Cela semble avoir un secret, mais je vous jure qu’il n’y en a pas. L’artiste ne récolte que le fruit d’efforts qu’il sème. Mais je dirai qu’il y a avant tout le talent à avoir et à entretenir. La voix aussi, même si c’est un don, il faut l’entretrenir. Le succès et la notoriété, il faut aussi les vivre avec humilité. Pour la musique, il faut l’apprendre et ne pas tricher avec. Remarquez bien que tous les grands artistes chantent naturellement et aisément. Pour tout ce que je vous dis là, regardez juste l’exemple de Youssou Ndour pour vous en convaincre. Il garde toujours la même passion et la même hargne. C’est parce que c’est un bon artiste et qu’il donne beaucoup de respect à sa carrière artistique. Nous savons également recueillir et appliquer les conseils des devanciers et de nos tuteurs. De plus, j’ai toujours en tête un conseil de ma mère. J’étais encore une jeune fille. Elle me disait : «Fatou Kiné, ne sois jamais un artiste dont on dit qu’il doit mener sa vie comme il l’entend et comme une vedette. Tu ne dois jamais être comme cela. Toi, tu es une diva qui dois perpétuer les hauts faits de tes ancêtres. Rien ne doit te dévier de ton honnêteté et de tes bonnes mœurs». Elle me répétait que, après avoir chanté, les rois offraient des esclaves et des chevaux à mes grands-parents. Elle tenait à ce que jamais, je ne me glorifie ou prenne la grosse tête. Mais surtout aussi de ne jamais me presser. J’ai aussi toujours tenu à distinguer ma vie privée de ma vie publique en tant qu’artiste. Dieu m’a permis d’être consciente de tout cela, et de tenir à côté un ménage pendant quarante ans.
Quel message pour la jeune génération d’artistes ?
Je dis aussi aux jeunes de tout faire pour taire les rivalités. Si tu es talentueux, tu ne cherches pas de rival.

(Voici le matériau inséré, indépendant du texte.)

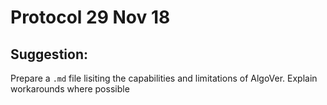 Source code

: # Protocol 29 Nov 18

## Suggestion:

Prepare a `.md` file lisiting the capabilities and limitations of AlgoVer.
Explain workarounds where possible
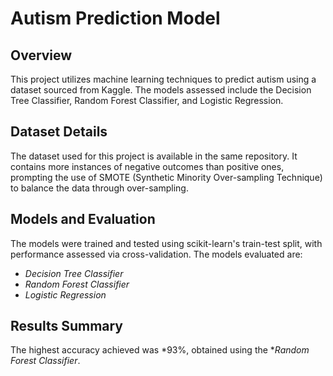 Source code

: # Autism Prediction Model

## Overview
This project utilizes machine learning techniques to predict autism using a dataset sourced from Kaggle. The models assessed include the Decision Tree Classifier, Random Forest Classifier, and Logistic Regression.

## Dataset Details
The dataset used for this project is available in the same repository. It contains more instances of negative outcomes than positive ones, prompting the use of SMOTE (Synthetic Minority Over-sampling Technique) to balance the data through over-sampling.

## Models and Evaluation
The models were trained and tested using scikit-learn's train-test split, with performance assessed via cross-validation. The models evaluated are:

- *Decision Tree Classifier*
- *Random Forest Classifier*
- *Logistic Regression*

## Results Summary
The highest accuracy achieved was *93%, obtained using the **Random Forest Classifier*.
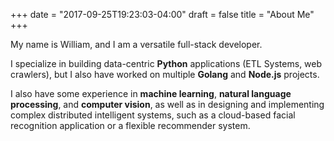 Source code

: +++
date = "2017-09-25T19:23:03-04:00"
draft = false
title = "About Me"
+++

My name is William, and I am a versatile full-stack developer.

I specialize in building data-centric **Python** applications (ETL Systems, web crawlers), but I also have worked on multiple **Golang** and **Node.js** projects.

I also have some experience in **machine learning**, **natural language processing**, and **computer vision**, as well as in designing and implementing complex distributed intelligent systems, such as a cloud-based facial recognition application or a flexible recommender system.

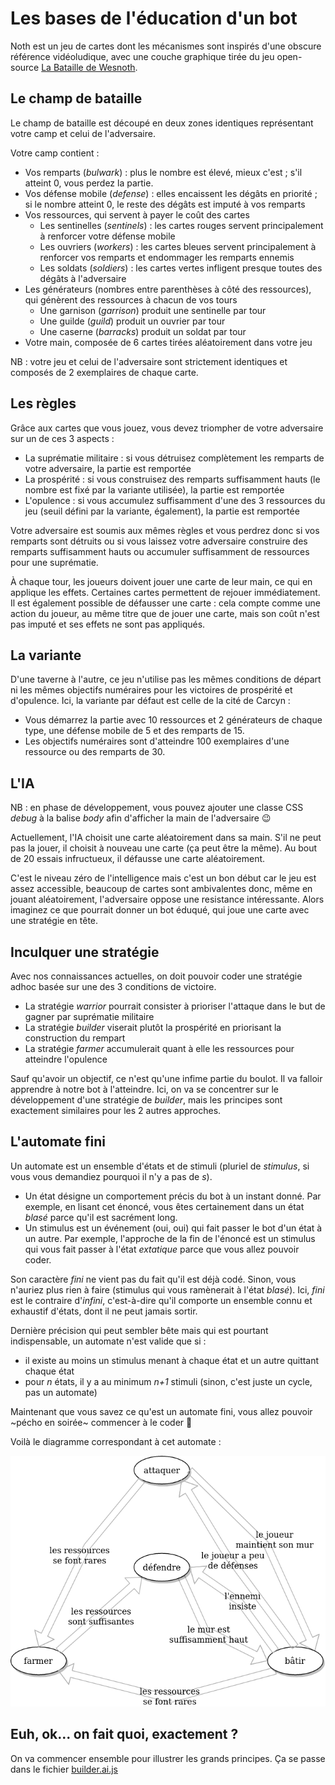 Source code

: # Les bases de l'éducation d'un bot

Noth est un jeu de cartes dont les mécanismes sont inspirés d'une obscure référence vidéoludique, avec une couche graphique tirée du jeu open-source [La Bataille de Wesnoth](https://www.wesnoth.org/).

## Le champ de bataille

Le champ de bataille est découpé en deux zones identiques représentant votre camp et celui de l'adversaire.

Votre camp contient :
- Vos remparts (_bulwark_) : plus le nombre est élevé, mieux c'est ; s'il atteint 0, vous perdez la partie.
- Vos défense mobile (_defense_) : elles encaissent les dégâts en priorité ; si le nombre atteint 0, le reste des dégâts est imputé à vos remparts
- Vos ressources, qui servent à payer le coût des cartes
  - Les sentinelles (_sentinels_) : les cartes rouges servent principalement à renforcer votre défense mobile
  - Les ouvriers (_workers_) : les cartes bleues servent principalement à renforcer vos remparts et endommager les remparts ennemis
  - Les soldats (_soldiers_) : les cartes vertes infligent presque toutes des dégâts à l'adversaire
- Les générateurs (nombres entre parenthèses à côté des ressources), qui génèrent des ressources à chacun de vos tours
  - Une garnison (_garrison_) produit une sentinelle par tour
  - Une guilde (_guild_) produit un ouvrier par tour
  - Une caserne (_barracks_) produit un soldat par tour
- Votre main, composée de 6 cartes tirées aléatoirement dans votre jeu

NB : votre jeu et celui de l'adversaire sont strictement identiques et composés de 2 exemplaires de chaque carte.

## Les règles

Grâce aux cartes que vous jouez, vous devez triompher de votre adversaire sur un de ces 3 aspects :
- La suprématie militaire : si vous détruisez complètement les remparts de votre adversaire, la partie est remportée
- La prospérité : si vous construisez des remparts suffisamment hauts (le nombre est fixé par la variante utilisée), la partie est remportée
- L'opulence : si vous accumulez suffisamment d'une des 3 ressources du jeu (seuil défini par la variante, également), la partie est remportée

Votre adversaire est soumis aux mêmes règles et vous perdrez donc si vos remparts sont détruits ou si vous laissez votre adversaire construire des remparts suffisamment hauts ou accumuler suffisamment de ressources pour une suprématie.

À chaque tour, les joueurs doivent jouer une carte de leur main, ce qui en applique les effets. Certaines cartes permettent de rejouer immédiatement. Il est également possible de défausser une carte : cela compte comme une action du joueur, au même titre que de jouer une carte, mais son coût n'est pas imputé et ses effets ne sont pas appliqués.

## La variante

D'une taverne à l'autre, ce jeu n'utilise pas les mêmes conditions de départ ni les mêmes objectifs numéraires pour les victoires de prospérité et d'opulence. Ici, la variante par défaut est celle de la cité de Carcyn :
- Vous démarrez la partie avec 10 ressources et 2 générateurs de chaque type, une défense mobile de 5 et des remparts de 15.
- Les objectifs numéraires sont d'atteindre 100 exemplaires d'une ressource ou des remparts de 30.

## L'IA

NB : en phase de développement, vous pouvez ajouter une classe CSS _debug_ à la balise _body_ afin d'afficher la main de l'adversaire :wink:

Actuellement, l'IA choisit une carte aléatoirement dans sa main. S'il ne peut pas la jouer, il choisit à nouveau une carte (ça peut être la même). Au bout de 20 essais infructueux, il défausse une carte aléatoirement.

C'est le niveau zéro de l'intelligence mais c'est un bon début car le jeu est assez accessible, beaucoup de cartes sont ambivalentes donc, même en jouant aléatoirement, l'adversaire oppose une resistance intéressante. Alors imaginez ce que pourrait donner un bot éduqué, qui joue une carte avec une stratégie en tête.

## Inculquer une stratégie

Avec nos connaissances actuelles, on doit pouvoir coder une stratégie adhoc basée sur une des 3 conditions de victoire.
- La stratégie _warrior_ pourrait consister à prioriser l'attaque dans le but de gagner par suprématie militaire
- La stratégie _builder_ viserait plutôt la prospérité en priorisant la construction du rempart
- La stratégie _farmer_ accumulerait quant à elle les ressources pour atteindre l'opulence

Sauf qu'avoir un objectif, ce n'est qu'une infime partie du boulot. Il va falloir apprendre à notre bot à l'atteindre. Ici, on va se concentrer sur le développement d'une stratégie de _builder_, mais les principes sont exactement similaires pour les 2 autres approches.

## L'automate fini

Un automate est un ensemble d'états et de stimuli (pluriel de _stimulus_, si vous vous demandiez pourquoi il n'y a pas de _s_).

- Un état désigne un comportement précis du bot à un instant donné. Par exemple, en lisant cet énoncé, vous êtes certainement dans un état _blasé_ parce qu'il est sacrément long.
- Un stimulus est un événement (oui, oui) qui fait passer le bot d'un état à un autre. Par exemple, l'approche de la fin de l'énoncé est un stimulus qui vous fait passer à l'état _extatique_ parce que vous allez pouvoir coder.

Son caractère _fini_ ne vient pas du fait qu'il est déjà codé. Sinon, vous n'auriez plus rien à faire (stimulus qui vous ramènerait à l'état _blasé_). Ici, _fini_ est le contraire d'_infini_, c'est-à-dire qu'il comporte un ensemble connu et exhaustif d'états, dont il ne peut jamais sortir.

Dernière précision qui peut sembler bête mais qui est pourtant indispensable, un automate n'est valide que si :
- il existe au moins un stimulus menant à chaque état et un autre quittant chaque état
- pour _n_ états, il y a au minimum _n+1_ stimuli (sinon, c'est juste un cycle, pas un automate)

Maintenant que vous savez ce qu'est un automate fini, vous allez pouvoir ~pécho en soirée~ commencer à le coder :tada:

Voilà le diagramme correspondant à cet automate :

![diagramme](./builder_ai.png)

## Euh, ok... on fait quoi, exactement ?

On va commencer ensemble pour illustrer les grands principes. Ça se passe dans le fichier [builder.ai.js](./src/modules/ai/builder.ai.js)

Quand nous étions au faîte de notre carrière, il y avait Youssou Ndour, Baaba Maal, Ismael Lô, Omar Pène, Thione Seck, etc. qui étaient tous plus âgés que moi et qui avaient des contrats nationaux et internationaux partout sans que personne ne lèse l’autre. En un moment, nous avions même l’association «Been loxo» qui rassemblaient tous les artistes musiciens et où Coumba Gawlo et moi étions les deux seules femmes. Donc, je demande à la jeune génération de travailler, de taire les querelles et de se concentrer sur leur carrière musicale. Je leur demande aussi de se cultiver et de ne jamais cesser d’apprendre. À Sorano, j’observais beaucoup Ndiaga Mbaye, un excellent chanteur qui maîtrisait les trois temps de notre musique et dont je m’inspirais beaucoup des gammes pour me perfectionner. C’est cela le secret : être bon, humble et respectueux.